1. (i)find the maximum in the array (ii)the position of where it occurs first and last
2. find 2nd largest element in array
3. find the maximum absolute difference between adjacent pairs of elements in the array
4. determine IF 2 arrays are identical
5. reverse the order of the array elements

i was able to do q1 part (i) then i havent a clue!

int highest = 0;

for (int i=0; i<nums.length; i++) {
if(nums[i] > highest)
highest = nums[i];
}
System.out.println(highest);

when it mentions determine if 2 arrays are identical i think it could be referring to my last exercise sheet which had the same array, im not sure.
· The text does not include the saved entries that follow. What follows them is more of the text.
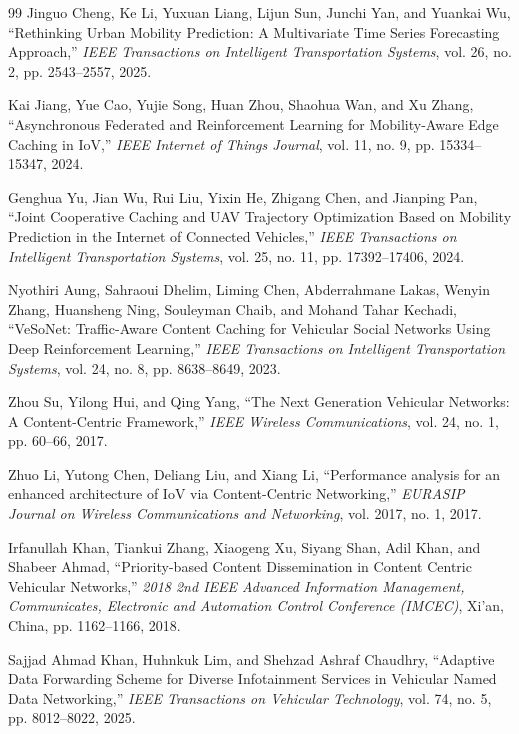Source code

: \documentclass[journal]{IEEEtran}
\begin{document}
\begin{thebibliography}{99}
Jinguo Cheng, Ke Li, Yuxuan Liang, Lijun Sun, Junchi Yan, and Yuankai Wu, ``Rethinking Urban Mobility Prediction: A Multivariate Time Series Forecasting Approach,'' \emph{IEEE Transactions on Intelligent Transportation Systems}, vol. 26, no. 2, pp. 2543--2557, 2025.%

Kai Jiang, Yue Cao, Yujie Song, Huan Zhou, Shaohua Wan, and Xu Zhang, ``Asynchronous Federated and Reinforcement Learning for Mobility-Aware Edge Caching in IoV,'' \emph{IEEE Internet of Things Journal}, vol. 11, no. 9, pp. 15334--15347, 2024.%

Genghua Yu, Jian Wu, Rui Liu, Yixin He, Zhigang Chen, and Jianping Pan, ``Joint Cooperative Caching and UAV Trajectory Optimization Based on Mobility Prediction in the Internet of Connected Vehicles,'' \emph{IEEE Transactions on Intelligent Transportation Systems}, vol. 25, no. 11, pp. 17392--17406, 2024.%

Nyothiri Aung, Sahraoui Dhelim, Liming Chen, Abderrahmane Lakas, Wenyin Zhang, Huansheng Ning, Souleyman Chaib, and Mohand Tahar Kechadi, ``VeSoNet: Traffic-Aware Content Caching for Vehicular Social Networks Using Deep Reinforcement Learning,'' \emph{IEEE Transactions on Intelligent Transportation Systems}, vol. 24, no. 8, pp. 8638--8649, 2023.%

Zhou Su, Yilong Hui, and Qing Yang, ``The Next Generation Vehicular Networks: A Content-Centric Framework,'' \emph{IEEE Wireless Communications}, vol. 24, no. 1, pp. 60--66, 2017.%

Zhuo Li, Yutong Chen, Deliang Liu, and Xiang Li, ``Performance analysis for an enhanced architecture of IoV via Content-Centric Networking,'' \emph{EURASIP Journal on Wireless Communications and Networking}, vol. 2017, no. 1, 2017.%

Irfanullah Khan, Tiankui Zhang, Xiaogeng Xu, Siyang Shan, Adil Khan, and Shabeer Ahmad, ``Priority-based Content Dissemination in Content Centric Vehicular Networks,'' \emph{2018 2nd IEEE Advanced Information Management, Communicates, Electronic and Automation Control Conference (IMCEC)}, Xi'an, China, pp. 1162--1166, 2018.%

Sajjad Ahmad Khan, Huhnkuk Lim, and Shehzad Ashraf Chaudhry, ``Adaptive Data Forwarding Scheme for Diverse Infotainment Services in Vehicular Named Data Networking,'' \emph{IEEE Transactions on Vehicular Technology}, vol. 74, no. 5, pp. 8012--8022, 2025.%


\end{thebibliography}
\end{document}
The lecturer will be going through this with us next week but i need all the help i can get so im trying to stay ahead of things if you know what i mean :) even help with one or two might point me int he right direction!
• 02-05-2011, 01:12 PM
j2me64
your 1. requirement is ok. for the 2. reguirement the implementation would be very easy if your array is already sorted, so before you assign the highest you could get the value inside highest and this value will be the 2nd largest. for sorting make a call to Arrays.sort(nums). the 3. can be also be implemented in simple for-loop. for 4. the question is, if you want to list all identical arrays. and for the 5. i would write a comparator the sort the ints in reverse order. for a ascending order the returned value is calculated by firstInt.compareTo(secondInt) and for a descending order a simply secondInt.compareTo(firstInt) can be used. but watch out: before you can call the compareTo you must convert your int to the class Integer. perhaps somebody can suggest an easier way.
• 02-05-2011, 06:17 PM
pbrockway2
The code you posted found the highest value in the array. For part (ii) what you need is another variable, say highestNdx, that "remembers" the index where you set or updated the highest

Code:

```int highest = 0; int highestNdx = 0; for (int i=0; i<nums.length; i++) { if(nums[i] > highest)     highest = nums[i];     highestNdx = ??? }```
-----------------------------

If you can't use Arrays.sort() then the code to find the second highest is much the same as the code to find the highest value. All you need is a slightly more complicated condition for the if statement which expresses the condition "if current num is bigger than highest AND i is not equal to highestNdx" - basically you do search for the highest again ignoring the index position that you found initially.

(With some ingenuity you could combine both searches into one for loop, but I don't think that's the intent here.)